BEGIN ENTRIES SHOWN
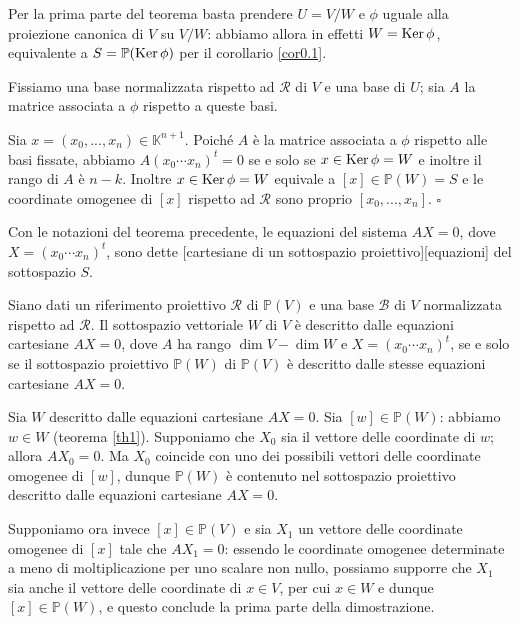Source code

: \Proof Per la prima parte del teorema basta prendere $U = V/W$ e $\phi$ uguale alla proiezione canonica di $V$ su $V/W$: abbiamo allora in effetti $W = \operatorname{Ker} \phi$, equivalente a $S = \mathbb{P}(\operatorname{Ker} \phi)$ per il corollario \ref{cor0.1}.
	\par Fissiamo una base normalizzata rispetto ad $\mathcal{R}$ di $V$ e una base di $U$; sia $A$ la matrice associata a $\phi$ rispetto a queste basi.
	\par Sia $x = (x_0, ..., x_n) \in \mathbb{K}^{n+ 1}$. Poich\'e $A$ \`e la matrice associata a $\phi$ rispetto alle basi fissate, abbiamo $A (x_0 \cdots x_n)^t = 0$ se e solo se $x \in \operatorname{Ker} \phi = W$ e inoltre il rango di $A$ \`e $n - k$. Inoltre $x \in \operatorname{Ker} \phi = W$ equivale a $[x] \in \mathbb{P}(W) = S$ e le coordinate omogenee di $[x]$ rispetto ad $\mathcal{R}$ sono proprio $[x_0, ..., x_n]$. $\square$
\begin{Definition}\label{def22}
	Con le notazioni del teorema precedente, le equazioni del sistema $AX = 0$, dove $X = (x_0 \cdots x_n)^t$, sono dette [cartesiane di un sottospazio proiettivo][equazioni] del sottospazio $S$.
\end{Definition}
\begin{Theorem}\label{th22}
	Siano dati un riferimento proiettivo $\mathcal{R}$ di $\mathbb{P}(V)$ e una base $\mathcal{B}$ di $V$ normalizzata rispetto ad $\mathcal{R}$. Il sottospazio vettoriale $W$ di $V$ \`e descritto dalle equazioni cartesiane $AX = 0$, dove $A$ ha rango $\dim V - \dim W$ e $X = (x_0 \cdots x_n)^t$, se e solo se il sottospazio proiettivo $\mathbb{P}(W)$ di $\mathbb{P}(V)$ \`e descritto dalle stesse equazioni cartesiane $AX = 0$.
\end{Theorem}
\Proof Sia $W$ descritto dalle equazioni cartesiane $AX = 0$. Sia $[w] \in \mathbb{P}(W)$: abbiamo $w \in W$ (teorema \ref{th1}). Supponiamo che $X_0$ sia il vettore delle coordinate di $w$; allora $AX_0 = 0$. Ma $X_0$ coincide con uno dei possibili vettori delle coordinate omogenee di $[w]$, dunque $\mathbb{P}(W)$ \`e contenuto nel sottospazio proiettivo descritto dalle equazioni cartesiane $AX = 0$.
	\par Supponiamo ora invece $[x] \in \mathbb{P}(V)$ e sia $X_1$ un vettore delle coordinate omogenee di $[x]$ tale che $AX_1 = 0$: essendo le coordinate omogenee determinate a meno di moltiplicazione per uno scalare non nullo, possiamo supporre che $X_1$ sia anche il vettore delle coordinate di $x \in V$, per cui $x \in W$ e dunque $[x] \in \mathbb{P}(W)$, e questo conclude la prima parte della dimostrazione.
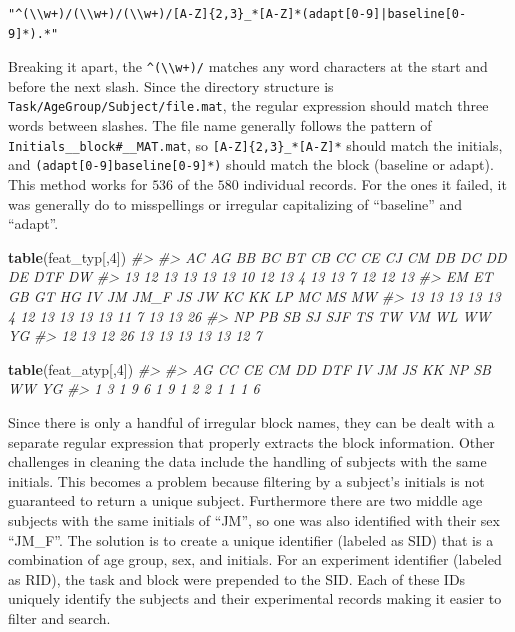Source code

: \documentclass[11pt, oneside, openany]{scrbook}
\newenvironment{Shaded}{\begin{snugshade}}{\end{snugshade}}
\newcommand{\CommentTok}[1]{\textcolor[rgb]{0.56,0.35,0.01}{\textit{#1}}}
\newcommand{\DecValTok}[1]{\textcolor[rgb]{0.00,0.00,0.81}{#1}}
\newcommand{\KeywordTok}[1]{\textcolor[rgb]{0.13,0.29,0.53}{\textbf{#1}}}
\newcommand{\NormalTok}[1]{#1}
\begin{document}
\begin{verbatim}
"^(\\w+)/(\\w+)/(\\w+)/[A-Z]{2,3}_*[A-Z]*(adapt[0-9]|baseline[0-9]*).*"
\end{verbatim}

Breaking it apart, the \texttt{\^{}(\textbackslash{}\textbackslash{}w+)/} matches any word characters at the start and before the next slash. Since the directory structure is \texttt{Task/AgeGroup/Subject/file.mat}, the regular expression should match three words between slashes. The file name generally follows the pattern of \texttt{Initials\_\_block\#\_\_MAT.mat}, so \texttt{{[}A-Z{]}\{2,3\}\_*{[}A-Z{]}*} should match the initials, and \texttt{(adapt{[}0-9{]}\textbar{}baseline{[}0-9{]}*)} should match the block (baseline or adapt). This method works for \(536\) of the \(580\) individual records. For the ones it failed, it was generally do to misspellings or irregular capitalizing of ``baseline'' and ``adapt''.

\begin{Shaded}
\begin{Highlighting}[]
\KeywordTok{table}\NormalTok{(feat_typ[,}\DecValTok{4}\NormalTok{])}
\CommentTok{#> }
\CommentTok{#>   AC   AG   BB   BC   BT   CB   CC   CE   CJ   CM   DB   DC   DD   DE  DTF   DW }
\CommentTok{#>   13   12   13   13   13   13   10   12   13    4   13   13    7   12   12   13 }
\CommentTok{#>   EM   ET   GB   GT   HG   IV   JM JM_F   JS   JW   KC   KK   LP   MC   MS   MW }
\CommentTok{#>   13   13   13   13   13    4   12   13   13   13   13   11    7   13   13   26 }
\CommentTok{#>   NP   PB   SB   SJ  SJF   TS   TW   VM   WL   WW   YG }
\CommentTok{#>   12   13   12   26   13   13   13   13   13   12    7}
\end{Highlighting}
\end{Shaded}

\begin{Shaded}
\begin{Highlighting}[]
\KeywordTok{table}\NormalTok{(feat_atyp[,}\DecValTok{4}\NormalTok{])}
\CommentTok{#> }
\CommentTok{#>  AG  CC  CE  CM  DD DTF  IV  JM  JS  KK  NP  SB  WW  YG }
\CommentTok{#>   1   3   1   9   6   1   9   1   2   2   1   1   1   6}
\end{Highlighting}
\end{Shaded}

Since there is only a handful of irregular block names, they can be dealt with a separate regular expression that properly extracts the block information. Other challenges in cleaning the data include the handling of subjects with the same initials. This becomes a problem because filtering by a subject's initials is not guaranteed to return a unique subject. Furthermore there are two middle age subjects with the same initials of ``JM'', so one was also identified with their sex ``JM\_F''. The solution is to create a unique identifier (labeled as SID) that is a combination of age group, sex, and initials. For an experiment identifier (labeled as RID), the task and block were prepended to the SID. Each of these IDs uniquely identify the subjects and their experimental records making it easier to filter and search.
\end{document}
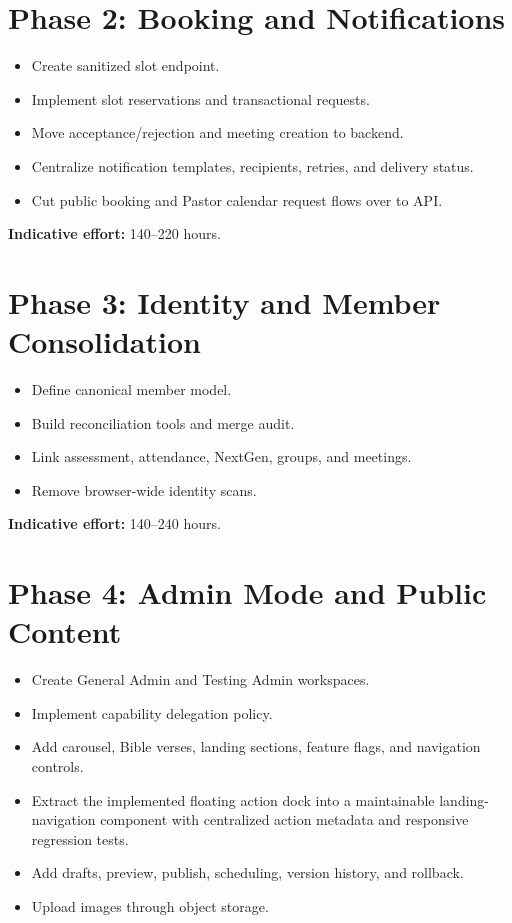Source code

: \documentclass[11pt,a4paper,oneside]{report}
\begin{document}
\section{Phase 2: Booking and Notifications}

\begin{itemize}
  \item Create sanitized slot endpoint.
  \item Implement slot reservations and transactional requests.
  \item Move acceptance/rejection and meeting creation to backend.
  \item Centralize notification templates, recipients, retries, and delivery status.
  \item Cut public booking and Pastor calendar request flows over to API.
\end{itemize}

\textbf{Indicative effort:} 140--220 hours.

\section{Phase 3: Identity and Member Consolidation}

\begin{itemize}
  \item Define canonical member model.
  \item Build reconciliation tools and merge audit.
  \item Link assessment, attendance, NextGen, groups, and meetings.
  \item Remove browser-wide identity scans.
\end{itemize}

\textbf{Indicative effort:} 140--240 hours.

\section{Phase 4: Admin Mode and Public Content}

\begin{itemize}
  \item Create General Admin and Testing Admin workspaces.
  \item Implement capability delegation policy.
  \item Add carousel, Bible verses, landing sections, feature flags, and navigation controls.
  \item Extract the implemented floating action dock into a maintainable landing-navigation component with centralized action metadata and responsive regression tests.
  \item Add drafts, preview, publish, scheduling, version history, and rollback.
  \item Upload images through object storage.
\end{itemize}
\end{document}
END ENTRIES SHOWN
The required output is the stretch of entries above from the line containing "and transactional requests." through the line containing "capability delegation policy.", reproduced exactly.

  \item Implement slot reservations and transactional requests.
  \item Move acceptance/rejection and meeting creation to backend.
  \item Centralize notification templates, recipients, retries, and delivery status.
  \item Cut public booking and Pastor calendar request flows over to API.
\end{itemize}

\textbf{Indicative effort:} 140--220 hours.

\section{Phase 3: Identity and Member Consolidation}

\begin{itemize}
  \item Define canonical member model.
  \item Build reconciliation tools and merge audit.
  \item Link assessment, attendance, NextGen, groups, and meetings.
  \item Remove browser-wide identity scans.
\end{itemize}

\textbf{Indicative effort:} 140--240 hours.

\section{Phase 4: Admin Mode and Public Content}

\begin{itemize}
  \item Create General Admin and Testing Admin workspaces.
  \item Implement capability delegation policy.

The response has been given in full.